[Opening EXERCISE INPUT section]

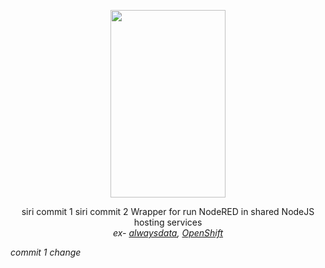 <p align="center">
  <img width="184" height="300" src="https://i.ibb.co/wCs7j1s/node-red-runner3.png">
</p>



<p align="center">
siri commit 1
siri commit 2
  Wrapper for run NodeRED in shared NodeJS hosting services <br><i>ex- <a href="https://www.alwaysdata.com/en/">alwaysdata</a>, <a href="https://www.openshift.com/try">OpenShift</a><i/>
</p>

commit 1 change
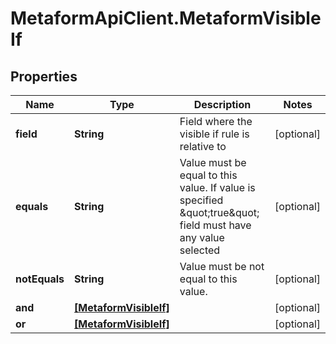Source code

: # MetaformApiClient.MetaformVisibleIf

## Properties
Name | Type | Description | Notes
------------ | ------------- | ------------- | -------------
**field** | **String** | Field where the visible if rule is relative to | [optional] 
**equals** | **String** | Value must be equal to this value. If value is specified \&quot;true\&quot; field must have any value selected | [optional] 
**notEquals** | **String** | Value must be not equal to this value. | [optional] 
**and** | [**[MetaformVisibleIf]**](MetaformVisibleIf.md) |  | [optional] 
**or** | [**[MetaformVisibleIf]**](MetaformVisibleIf.md) |  | [optional] 


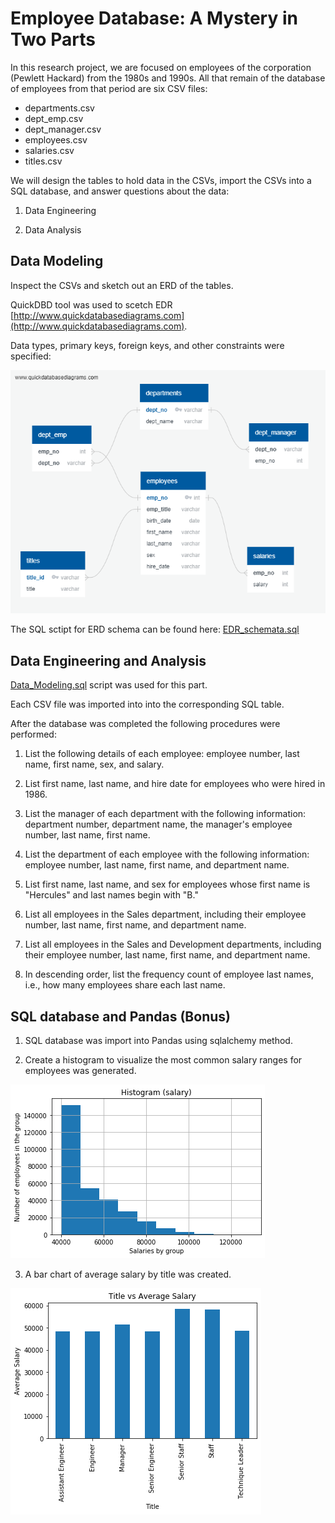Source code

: # **Employee Database: A Mystery in Two Parts**

In this research project, we are focused on employees of the corporation (Pewlett Hackard) from the 1980s and 1990s. All that remain of the database of employees from that period are six CSV files:

* departments.csv
* dept_emp.csv
* dept_manager.csv
* employees.csv
* salaries.csv
* titles.csv

We will design the tables to hold data in the CSVs, import the CSVs into a SQL database, and answer questions about the data:

1. Data Engineering

2. Data Analysis

## Data Modeling

Inspect the CSVs and sketch out an ERD of the tables.

QuickDBD tool was used to scetch EDR [http://www.quickdatabasediagrams.com](http://www.quickdatabasediagrams.com).

Data types, primary keys, foreign keys, and other constraints were specified:

<img src="Images/QuickDBD-fig.png">

The SQL sctipt for ERD schema can be found here: [EDR_schemata.sql](EDR_schemata.sql) 

## Data Engineering and Analysis

[Data_Modeling.sql](Data_Modeling.sql) script was used for this part.

Each CSV file was imported into into the corresponding SQL table.


After the database was completed the following procedures were performed:

1. List the following details of each employee: employee number, last name, first name, sex, and salary.

2. List first name, last name, and hire date for employees who were hired in 1986.

3. List the manager of each department with the following information: department number, department name, the manager's employee number, last name, first name.

4. List the department of each employee with the following information: employee number, last name, first name, and department name.

5. List first name, last name, and sex for employees whose first name is "Hercules" and last names begin with "B."

6. List all employees in the Sales department, including their employee number, last name, first name, and department name.

7. List all employees in the Sales and Development departments, including their employee number, last name, first name, and department name.

8. In descending order, list the frequency count of employee last names, i.e., how many employees share each last name.

## SQL database and Pandas (Bonus)

1. SQL database was import into Pandas using sqlalchemy method.

2. Create a histogram to visualize the most common salary ranges for employees was generated.

 ![hist](Images/Histogram_Salary.png)

3. A bar chart of average salary by title was created.

![bar_chart](Images/Title_vs_Average_Salary.png)

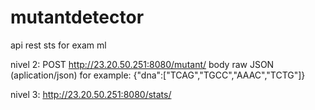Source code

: # mutantdetector
 api rest sts for exam ml
 
 nivel 2:
 POST http://23.20.50.251:8080/mutant/
 body raw JSON (aplication/json) for example: {"dna":["TCAG","TGCC","AAAC","TCTG"]}
 
 nivel 3:
 http://23.20.50.251:8080/stats/
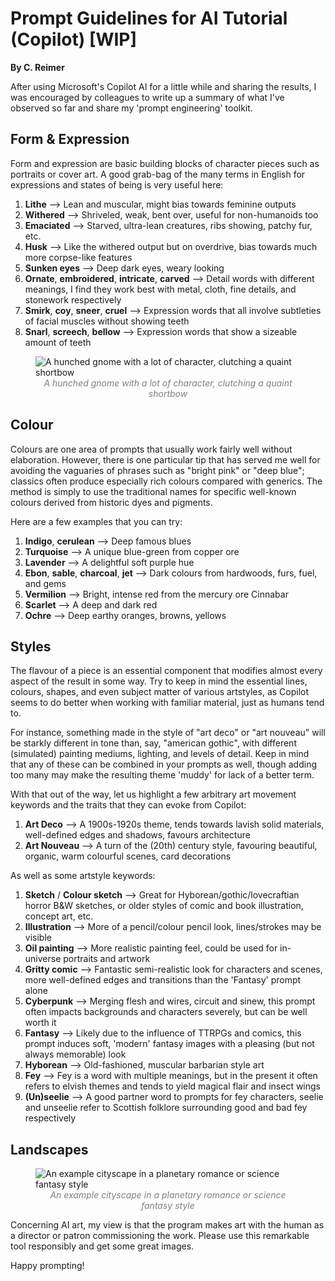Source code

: # Prompt Guidelines for AI Tutorial (Copilot) [WIP]
**By C. Reimer**

After using Microsoft's Copilot AI for a little while and sharing the results, I was encouraged by colleagues to write up a summary of what I've observed so far and share my 'prompt engineering' toolkit.

## Form & Expression
Form and expression are basic building blocks of character pieces such as portraits or cover art.  A good grab-bag of the many terms in English for expressions and states of being is very useful here:
1. **Lithe** --> Lean and muscular, might bias towards feminine outputs
2. **Withered** --> Shriveled, weak, bent over, useful for non-humanoids too
3. **Emaciated** --> Starved, ultra-lean creatures, ribs showing, patchy fur, etc.
4. **Husk** --> Like the withered output but on overdrive, bias towards much more corpse-like features
5. **Sunken eyes** --> Deep dark eyes, weary looking
7. **Ornate**, **embroidered**, **intricate**, **carved** --> Detail words with different meanings, I find they work best with metal, cloth, fine details, and stonework respectively
8. **Smirk**, **coy**, **sneer**, **cruel** --> Expression words that all involve subtleties of facial muscles without showing teeth
9. **Snarl**, **screech**, **bellow**  --> Expression words that show a sizeable amount of teeth

<figure>
  <img src="{{site.url}}/assets/images/ai/Gnome.png" alt="A hunched gnome with a lot of character, clutching a quaint shortbow"/>
  <figcaption style="text-align: center; font-style: italic; color: grey;">A hunched gnome with a lot of character, clutching a quaint shortbow
  </figcaption>
</figure>

## Colour
Colours are one area of prompts that usually work fairly well without elaboration.  However, there is one particular tip that has served me well for avoiding the vaguaries of phrases such as "bright pink" or "deep blue"; classics often produce especially rich colours compared with generics.  The method is simply to use the traditional names for specific well-known colours derived from historic dyes and pigments.  

Here are a few examples that you can try:
1. **Indigo**, **cerulean** --> Deep famous blues
2. **Turquoise** --> A unique blue-green from copper ore
3. **Lavender** --> A delightful soft purple hue
4. **Ebon**, **sable**, **charcoal**, **jet** --> Dark colours from hardwoods, furs, fuel, and gems
5. **Vermilion** --> Bright, intense red from the mercury ore Cinnabar
6. **Scarlet** --> A deep and dark red
7. **Ochre** --> Deep earthy oranges, browns, yellows

## Styles
The flavour of a piece is an essential component that modifies almost every aspect of the result in some way.  Try to keep in mind the essential lines, colours, shapes, and even subject matter of various artstyles, as Copilot seems to do better when working with familiar material, just as humans tend to.

For instance, something made in the style of "art deco" or "art nouveau" will be starkly different in tone than, say, "american gothic", with different (simulated) painting mediums, lighting, and levels of detail.  Keep in mind that any of these can be combined in your prompts as well, though adding too many may make the resulting theme 'muddy' for lack of a better term.

With that out of the way, let us highlight a few arbitrary art movement keywords and the traits that they can evoke from Copilot:  
1. **Art Deco** -->  A 1900s-1920s theme, tends towards lavish solid materials, well-defined edges and shadows, favours architecture
2. **Art Nouveau** --> A turn of the (20th) century style, favouring beautiful, organic, warm colourful scenes, card decorations

As well as some artstyle keywords:
1. **Sketch** / **Colour sketch** --> Great for Hyborean/gothic/lovecraftian horror B&W sketches, or older styles of comic and book illustration, concept art, etc.
2. **Illustration** --> More of a pencil/colour pencil look, lines/strokes may be visible
3. **Oil painting** --> More realistic painting feel, could be used for in-universe portraits and artwork
4. **Gritty comic** --> Fantastic semi-realistic look for characters and scenes, more well-defined edges and transitions than the 'Fantasy' prompt alone
5. **Cyberpunk** --> Merging flesh and wires, circuit and sinew, this prompt often impacts backgrounds and characters severely, but can be well worth it
6. **Fantasy** --> Likely due to the influence of TTRPGs and comics, this prompt induces soft, 'modern' fantasy images with a pleasing (but not always memorable) look
7. **Hyborean** --> Old-fashioned, muscular barbarian style art
8. **Fey** --> Fey is a word with multiple meanings, but in the present it often refers to elvish themes and tends to yield magical flair and insect wings
9. **(Un)seelie** --> A good partner word to prompts for fey characters, seelie and unseelie refer to Scottish folklore surrounding good and bad fey respectively

## Landscapes
<figure>
  <img src="{{site.url}}/assets/images/ai/City Walled.png" alt="An example cityscape in a planetary romance or science fantasy style"/>
  <figcaption style="text-align: center; font-style: italic; color: grey;">An example cityscape in a planetary romance or science fantasy style
  </figcaption>
</figure>

Concerning AI art, my view is that the program makes art with the human as a director or patron commissioning the work.  Please use this remarkable tool responsibly and get some great images.

Happy prompting!

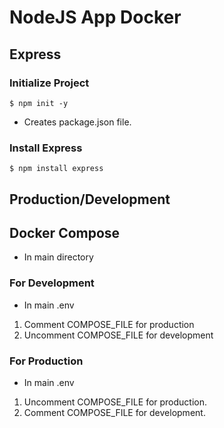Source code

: # NodeJS App Docker

## Express

### Initialize Project

`$ npm init -y`

* Creates package.json file.

### Install Express

`$ npm install express`

## Production/Development


## Docker Compose

* In main directory

### For Development

* In main .env
1. Comment COMPOSE_FILE for production
2. Uncomment COMPOSE_FILE for development

### For Production

* In main .env
1. Uncomment COMPOSE_FILE for production.
2. Comment COMPOSE_FILE for development.
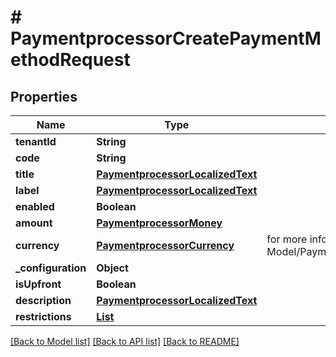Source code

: # # PaymentprocessorCreatePaymentMethodRequest


## Properties 


Name | Type | Description | Notes
------------ | ------------- | ------------- | -------------
**tenantId**| **String** |   |
**code**| **String** |   |
**title**| [**PaymentprocessorLocalizedText**](PaymentprocessorLocalizedText.md) |   |
**label**| [**PaymentprocessorLocalizedText**](PaymentprocessorLocalizedText.md) |   | [optional]
**enabled**| **Boolean** |   | [optional]
**amount**| [**PaymentprocessorMoney**](PaymentprocessorMoney.md) |   | [optional]
**currency**| [**PaymentprocessorCurrency**](PaymentprocessorCurrency.md) |  for more information please, see Model/PaymentprocessorCurrency.php  | [optional] [default to PaymentprocessorCurrency.XXX]
**_configuration**| **Object** |   | [optional]
**isUpfront**| **Boolean** |   | [optional]
**description**| [**PaymentprocessorLocalizedText**](PaymentprocessorLocalizedText.md) |   | [optional]
**restrictions**| [**List<PaymentprocessorPaymentMethodRestriction>**](PaymentprocessorPaymentMethodRestriction.md) |   | [optional]


[[Back to Model list]](../../README.md#models) [[Back to API list]](../../README.md#endpoints) [[Back to README]](../../README.md)

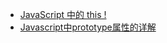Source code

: - [JavaScript 中的 this !](http://qiutc.me/post/this-this-this-in-javascript.html)
- [Javascript中prototype属性的详解](http://www.58maisui.com/2016/09/03/283/)

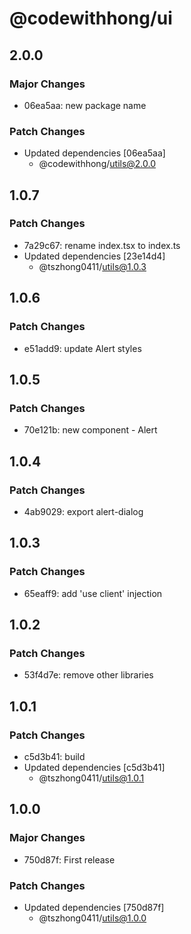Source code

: # @codewithhong/ui

## 2.0.0

### Major Changes

- 06ea5aa: new package name

### Patch Changes

- Updated dependencies [06ea5aa]
  - @codewithhong/utils@2.0.0

## 1.0.7

### Patch Changes

- 7a29c67: rename index.tsx to index.ts
- Updated dependencies [23e14d4]
  - @tszhong0411/utils@1.0.3

## 1.0.6

### Patch Changes

- e51add9: update Alert styles

## 1.0.5

### Patch Changes

- 70e121b: new component - Alert

## 1.0.4

### Patch Changes

- 4ab9029: export alert-dialog

## 1.0.3

### Patch Changes

- 65eaff9: add 'use client' injection

## 1.0.2

### Patch Changes

- 53f4d7e: remove other libraries

## 1.0.1

### Patch Changes

- c5d3b41: build
- Updated dependencies [c5d3b41]
  - @tszhong0411/utils@1.0.1

## 1.0.0

### Major Changes

- 750d87f: First release

### Patch Changes

- Updated dependencies [750d87f]
  - @tszhong0411/utils@1.0.0
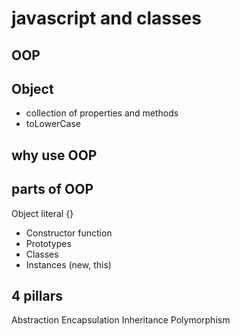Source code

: # javascript and classes

## OOP

## Object

- collection of properties and methods
- toLowerCase

## why use OOP

## parts of OOP

Object literal {}

- Constructor function
- Prototypes
- Classes
- Instances (new, this)

## 4 pillars

Abstraction
Encapsulation
Inheritance
Polymorphism
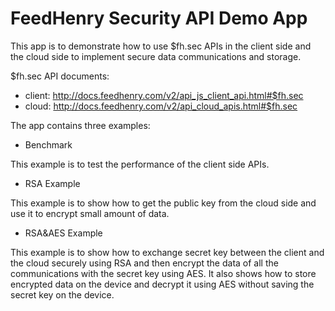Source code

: # FeedHenry Security API Demo App

This app is to demonstrate how to use $fh.sec APIs in the client side and the cloud side to implement secure data communications and storage.

$fh.sec API documents:

* client: http://docs.feedhenry.com/v2/api_js_client_api.html#$fh.sec
* cloud: http://docs.feedhenry.com/v2/api_cloud_apis.html#$fh.sec

The app contains three examples: 

* Benchmark

This example is to test the performance of the client side APIs. 

* RSA Example

This example is to show how to get the public key from the cloud side and use it to encrypt small amount of data.

* RSA&AES Example

This example is to show how to exchange secret key between the client and the cloud securely using RSA and then encrypt the data of all the communications with the secret key using AES. It also shows how to store encrypted data on the device and decrypt it using AES without saving the secret key on the device.



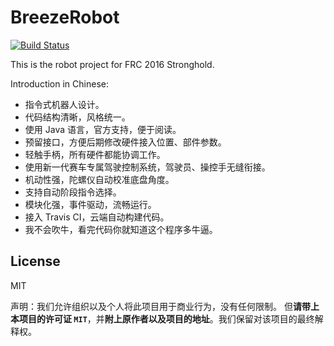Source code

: # BreezeRobot

[![Build Status](https://travis-ci.org/ZodiacEFZ/BreezeRobot.svg?branch=master)](https://travis-ci.org/ZodiacEFZ/BreezeRobot)

This is the robot project for FRC 2016 Stronghold.

Introduction in Chinese:

* 指令式机器人设计。
* 代码结构清晰，风格统一。
* 使用 Java 语言，官方支持，便于阅读。
* 预留接口，方便后期修改硬件接入位置、部件参数。
* 轻触手柄，所有硬件都能协调工作。
* 使用新一代赛车专属驾驶控制系统，驾驶员、操控手无缝衔接。
* 机动性强，陀螺仪自动校准底盘角度。
* 支持自动阶段指令选择。
* 模块化强，事件驱动，流畅运行。
* 接入 Travis CI，云端自动构建代码。
* 我不会吹牛，看完代码你就知道这个程序多牛逼。

## License

MIT

声明：我们允许组织以及个人将此项目用于商业行为，没有任何限制。
但**请带上本项目的许可证 `MIT`**，并**附上原作者以及项目的地址**。我们保留对该项目的最终解释权。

[Closing EXERCISE INPUT section]

◆ AIM OF THE EXERCISE ◆
From the line that contains "- collection of properties and methods" through the last line of the listing, copy each line exactly; both end lines stay in, and pictures stay out.

◆ EXERCISE ANSWER ◆
- collection of properties and methods
- toLowerCase

## why use OOP

## parts of OOP

Object literal {}

- Constructor function
- Prototypes
- Classes
- Instances (new, this)

## 4 pillars

Abstraction
Encapsulation
Inheritance
Polymorphism
Source code

: # FeedHenry Security API Demo App

This app is to demonstrate how to use $fh.sec APIs in the client side and the cloud side to implement secure data communications and storage.

$fh.sec API documents:

* client: http://docs.feedhenry.com/v2/api_js_client_api.html#$fh.sec
* cloud: http://docs.feedhenry.com/v2/api_cloud_apis.html#$fh.sec

The app contains three examples: 

* Benchmark

This example is to test the performance of the client side APIs. 

* RSA Example

This example is to show how to get the public key from the cloud side and use it to encrypt small amount of data.

* RSA&AES Example

This example is to show how to exchange secret key between the client and the cloud securely using RSA and then encrypt the data of all the communications with the secret key using AES. It also shows how to store encrypted data on the device and decrypt it using AES without saving the secret key on the device.



Source code

: # BreezeRobot

[![Build Status](https://travis-ci.org/ZodiacEFZ/BreezeRobot.svg?branch=master)](https://travis-ci.org/ZodiacEFZ/BreezeRobot)

This is the robot project for FRC 2016 Stronghold.

Introduction in Chinese:

* 指令式机器人设计。
* 代码结构清晰，风格统一。
* 使用 Java 语言，官方支持，便于阅读。
* 预留接口，方便后期修改硬件接入位置、部件参数。
* 轻触手柄，所有硬件都能协调工作。
* 使用新一代赛车专属驾驶控制系统，驾驶员、操控手无缝衔接。
* 机动性强，陀螺仪自动校准底盘角度。
* 支持自动阶段指令选择。
* 模块化强，事件驱动，流畅运行。
* 接入 Travis CI，云端自动构建代码。
* 我不会吹牛，看完代码你就知道这个程序多牛逼。

## License

MIT

声明：我们允许组织以及个人将此项目用于商业行为，没有任何限制。
但**请带上本项目的许可证 `MIT`**，并**附上原作者以及项目的地址**。我们保留对该项目的最终解释权。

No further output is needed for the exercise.